As I walked the aisles at a recent trade show, I was struck by the many promotional items in each booth. Some folks were in the aisles giving away items like it was trick treat time at Halloween. Potential clients and browsers had bags at the ready to catch any flashy item that was handed to them. There were pens, pads, flash lights, and hats ready for the taking. I encountered one booth that literally looked like a flee market. There were literally hundreds of items in groups piled high on tables that surrounded the entire booth. People were lined up to walk around the U shaped counters, grabbing a plethora of items. At the end of the line of stress balls, calculators, and hand sanitizers was a leather like portfolio. You could tell that was the coveted item since there were far less of these than all of the other items.

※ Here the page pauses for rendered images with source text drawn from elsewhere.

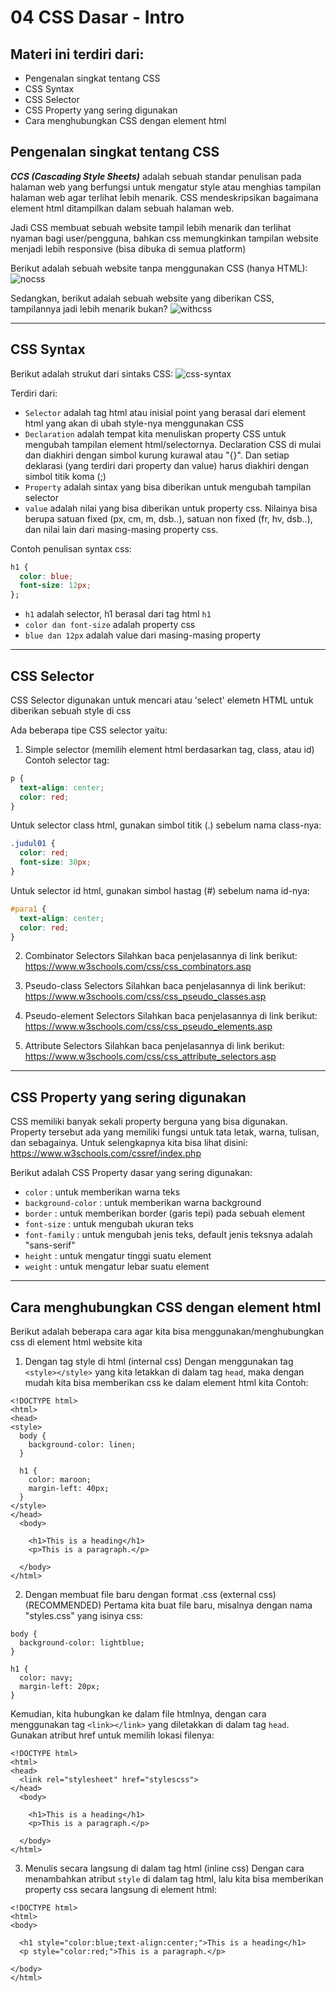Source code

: # 04 CSS Dasar - Intro

## Materi ini terdiri dari:
* Pengenalan singkat tentang CSS
* CSS Syntax
* CSS Selector
* CSS Property yang sering digunakan
* Cara menghubungkan CSS dengan element html


## Pengenalan singkat tentang CSS

***CCS (Cascading Style Sheets)*** adalah sebuah standar penulisan pada halaman web yang berfungsi untuk mengatur style atau menghias tampilan halaman web agar terlihat lebih menarik. CSS mendeskripsikan bagaimana element html ditampilkan dalam sebuah halaman web.

Jadi CSS membuat sebuah website tampil lebih menarik dan terlihat nyaman bagi user/pengguna, bahkan css memungkinkan tampilan website menjadi lebih responsive (bisa dibuka di semua platform)

Berikut adalah sebuah website tanpa menggunakan CSS (hanya HTML):
![nocss](https://user-images.githubusercontent.com/70443393/210477633-cf9a72a9-642c-44ed-83c7-cde7eacc66fa.jpg)

Sedangkan, berikut adalah sebuah website yang diberikan CSS, tampilannya jadi lebih menarik bukan?
![withcss](https://user-images.githubusercontent.com/70443393/210477770-a2a0bf3c-dd0d-4980-8720-4c55a07a7cba.jpg)

____

## CSS Syntax
Berikut adalah strukut dari sintaks CSS:
![css-syntax](https://user-images.githubusercontent.com/70443393/210479785-720dffb6-9397-47d4-a5cf-ce734f3d8fe8.jpg)


Terdiri dari:
* `Selector` adalah tag html atau inisial point yang berasal dari element html yang akan di ubah style-nya menggunakan CSS
* `Declaration` adalah tempat kita menuliskan property CSS untuk mengubah tampilan element html/selectornya. Declaration CSS di mulai dan diakhiri dengan simbol kurung kurawal atau "{}". Dan setiap deklarasi (yang terdiri dari property dan value) harus diakhiri dengan simbol titik koma (;)
* `Property` adalah sintax yang bisa diberikan untuk mengubah tampilan selector
* `value` adalah nilai yang bisa diberikan untuk property css. Nilainya bisa berupa satuan fixed (px, cm, m, dsb..), satuan non fixed (fr, hv, dsb..), dan nilai lain dari masing-masing property css.

Contoh penulisan syntax css:
```css
h1 {
  color: blue;
  font-size: 12px;
};
```

* `h1` adalah selector, h1 berasal dari tag html `h1`
* `color dan font-size` adalah property css
* `blue dan 12px` adalah value dari masing-masing property

____

## CSS Selector
CSS Selector digunakan untuk mencari atau 'select' elemetn HTML untuk diberikan sebuah style di css

Ada beberapa tipe CSS selector yaitu:
1. Simple selector (memilih element html berdasarkan tag, class, atau id)
Contoh selector tag:
```css
p {
  text-align: center;
  color: red;
}
```

Untuk selector class html, gunakan simbol titik (.) sebelum nama class-nya:
```css
.judul01 {
  color: red;
  font-size: 30px;
}
```

Untuk selector id html, gunakan simbol hastag (#) sebelum nama id-nya:
```css
#para1 {
  text-align: center;
  color: red;
}
```

2. Combinator Selectors
Silahkan baca penjelasannya di link berikut: https://www.w3schools.com/css/css_combinators.asp

3. Pseudo-class Selectors
Silahkan baca penjelasannya di link berikut: https://www.w3schools.com/css/css_pseudo_classes.asp

4. Pseudo-element Selectors
Silahkan baca penjelasannya di link berikut: https://www.w3schools.com/css/css_pseudo_elements.asp

5. Attribute Selectors
Silahkan baca penjelasannya di link berikut: https://www.w3schools.com/css/css_attribute_selectors.asp

____

## CSS Property yang sering digunakan
CSS memiliki banyak sekali property berguna yang bisa digunakan. Property tersebut ada yang memiliki fungsi untuk tata letak, warna, tulisan, dan sebagainya. Untuk selengkapnya kita bisa lihat disini: https://www.w3schools.com/cssref/index.php

Berikut adalah CSS Property dasar yang sering digunakan:
* `color` : untuk memberikan warna teks
* `background-color` : untuk memberikan warna background
* `border` : untuk memberikan border (garis tepi) pada sebuah element
* `font-size` : untuk mengubah ukuran teks
* `font-family` : untuk mengubah jenis teks, default jenis teksnya adalah "sans-serif"
* `height` : untuk mengatur tinggi suatu element
* `weight` : untuk mengatur lebar suatu element

____

## Cara menghubungkan CSS dengan element html
Berikut adalah beberapa cara agar kita bisa menggunakan/menghubungkan css di element html website kita

1. Dengan tag style di html (internal css)
Dengan menggunakan tag `<style></style>` yang kita letakkan di dalam tag `head`, maka dengan mudah kita bisa memberikan css ke dalam element html kita
Contoh:
```html5
<!DOCTYPE html>
<html>
<head>
<style>
  body {
    background-color: linen;
  }

  h1 {
    color: maroon;
    margin-left: 40px;
  }
</style>
</head>
  <body>

    <h1>This is a heading</h1>
    <p>This is a paragraph.</p>

  </body>
</html>
```

2. Dengan membuat file baru dengan format .css (external css) (RECOMMENDED)
Pertama kita buat file baru, misalnya dengan nama "styles.css" yang isinya css:
```html5
body {
  background-color: lightblue;
}

h1 {
  color: navy;
  margin-left: 20px;
}
```

Kemudian, kita hubungkan ke dalam file htmlnya, dengan cara menggunakan tag `<link></link>` yang diletakkan di dalam tag `head`. Gunakan atribut href untuk memilih lokasi filenya:
```html5
<!DOCTYPE html>
<html>
<head>
  <link rel="stylesheet" href="stylescss">
</head>
  <body>

    <h1>This is a heading</h1>
    <p>This is a paragraph.</p>

  </body>
</html>
```

3. Menulis secara langsung di dalam tag html (inline css)
Dengan cara menambahkan atribut `style` di dalam tag html, lalu kita bisa memberikan property css secara langsung di element html:
```html5
<!DOCTYPE html>
<html>
<body>

  <h1 style="color:blue;text-align:center;">This is a heading</h1>
  <p style="color:red;">This is a paragraph.</p>

</body>
</html>
```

I was curious so I engaged a sales person (once I caught his eye above the towering note pads). He was friendly and introduced himself. I was familiar with this company but asked what they were marketing at this particular show since it seemed out of their traditional show schedule. I also asked what the strategy was behind the many promotional items laid out for the taking. He said they just had lots of stuff and they thought it was a good way to get people to the booth. What kind of people I asked? He looked puzzled. I smiled and walked away since I didn’t want to give my unsolicited professional opinion.
Promotional items should be thoughtful and planned just like any other facet of your trade show program. While we all want our companies to be remembered after we leave the show, we want to be remembered for the right reasons. You can have inexpensive promotional items and also plan nicer items for qualified prospects. The items that you take to the show should also be something that either relates to your theme or the something that the prospect will use long after they leave your booth. For example, a USB drive with your literature uploaded, logo, and website is useful and keeps your name in front of the client whenever they plug it into their computer.
Just as a good item can create a great impressive, it can crate a bad one if you give away lots of cheap items. Budget accordingly. It may be better to provide fewer quantity of a nicer item that will go to your very best prospects. Always give some sort of giveaway, but don’t give away the farm.